Most owners can’t answer the question “how exposed am I right now?” with any confidence. The people who could — internal IT, a general-practice consultant, the outsourced provider — usually can’t either, because they’re grading their own homework. That’s the gap this assessment closes: a short, honest read on your posture that doesn’t need anyone to sell you anything to be useful.

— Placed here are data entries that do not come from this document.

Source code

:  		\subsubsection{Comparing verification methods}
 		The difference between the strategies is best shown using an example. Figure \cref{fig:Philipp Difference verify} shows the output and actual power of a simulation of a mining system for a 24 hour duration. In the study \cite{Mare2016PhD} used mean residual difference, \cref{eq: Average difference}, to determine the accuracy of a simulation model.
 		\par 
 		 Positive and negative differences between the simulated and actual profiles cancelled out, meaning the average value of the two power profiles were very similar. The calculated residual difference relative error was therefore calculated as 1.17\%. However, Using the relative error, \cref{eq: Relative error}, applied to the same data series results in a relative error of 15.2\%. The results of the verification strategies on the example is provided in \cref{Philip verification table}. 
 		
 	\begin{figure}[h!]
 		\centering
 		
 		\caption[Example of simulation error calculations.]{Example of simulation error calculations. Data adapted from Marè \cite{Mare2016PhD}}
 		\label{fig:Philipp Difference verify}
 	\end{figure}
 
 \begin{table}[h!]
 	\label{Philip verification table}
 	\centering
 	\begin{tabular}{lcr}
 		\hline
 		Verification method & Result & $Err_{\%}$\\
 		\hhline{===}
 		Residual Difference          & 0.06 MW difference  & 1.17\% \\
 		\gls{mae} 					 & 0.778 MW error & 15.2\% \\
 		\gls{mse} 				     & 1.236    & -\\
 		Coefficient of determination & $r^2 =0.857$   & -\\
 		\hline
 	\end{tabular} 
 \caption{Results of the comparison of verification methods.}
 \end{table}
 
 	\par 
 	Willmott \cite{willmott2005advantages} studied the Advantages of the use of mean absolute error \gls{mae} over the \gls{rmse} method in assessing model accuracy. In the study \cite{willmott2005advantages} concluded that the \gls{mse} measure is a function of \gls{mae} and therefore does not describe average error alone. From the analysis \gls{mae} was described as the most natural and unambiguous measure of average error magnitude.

What the 8 questions cover

Each question maps to one of the eight controls that show up over and over in post-incident forensics for small and mid-sized businesses:

  1. Backup and recovery — not just whether backups run, but whether they’ve been tested end-to-end recently enough to matter.
  2. Multi-factor authentication — on the accounts an attacker would actually target, not just the ones that were easy to turn it on for.
  3. Patch discipline — the window between a vendor release and it being installed across your fleet.
  4. Endpoint protection — whether the laptops, desktops, and servers run something modern (EDR/MDR) or something 2015 called and wants back.
  5. Incident response — whether there’s a written plan and the person who owns it can be reached at 2 AM.
  6. Email security — whether phishing gets filtered by more than the defaults your provider gave you.
  7. Network segmentation — whether a compromised laptop can reach the file server, the accounting system, and the backups.
  8. Security awareness — whether staff have seen any training in the last year, so the humans are as defended as the wires.

How to read your score

You’ll get a score out of 24, plus a plain-English band that tells you where you sit relative to the businesses we see. High scores don’t mean “buy nothing” and low scores don’t mean “emergency” — they mean the specific controls you should look at first. You see the score immediately. If you want the question-by-question breakdown with the moves that would lift each area the fastest, you can request the detailed report at the end.

Who this is for

Owners and operators of small and mid-sized businesses who want a straight answer on where they stand. IT managers who need something to hand a skeptical CFO. Operations leaders who inherited a stack they didn’t build and aren’t sure what’s in it. If you already have a mature security program, the score will confirm that. If you don’t, it’ll tell you exactly which gap to close first.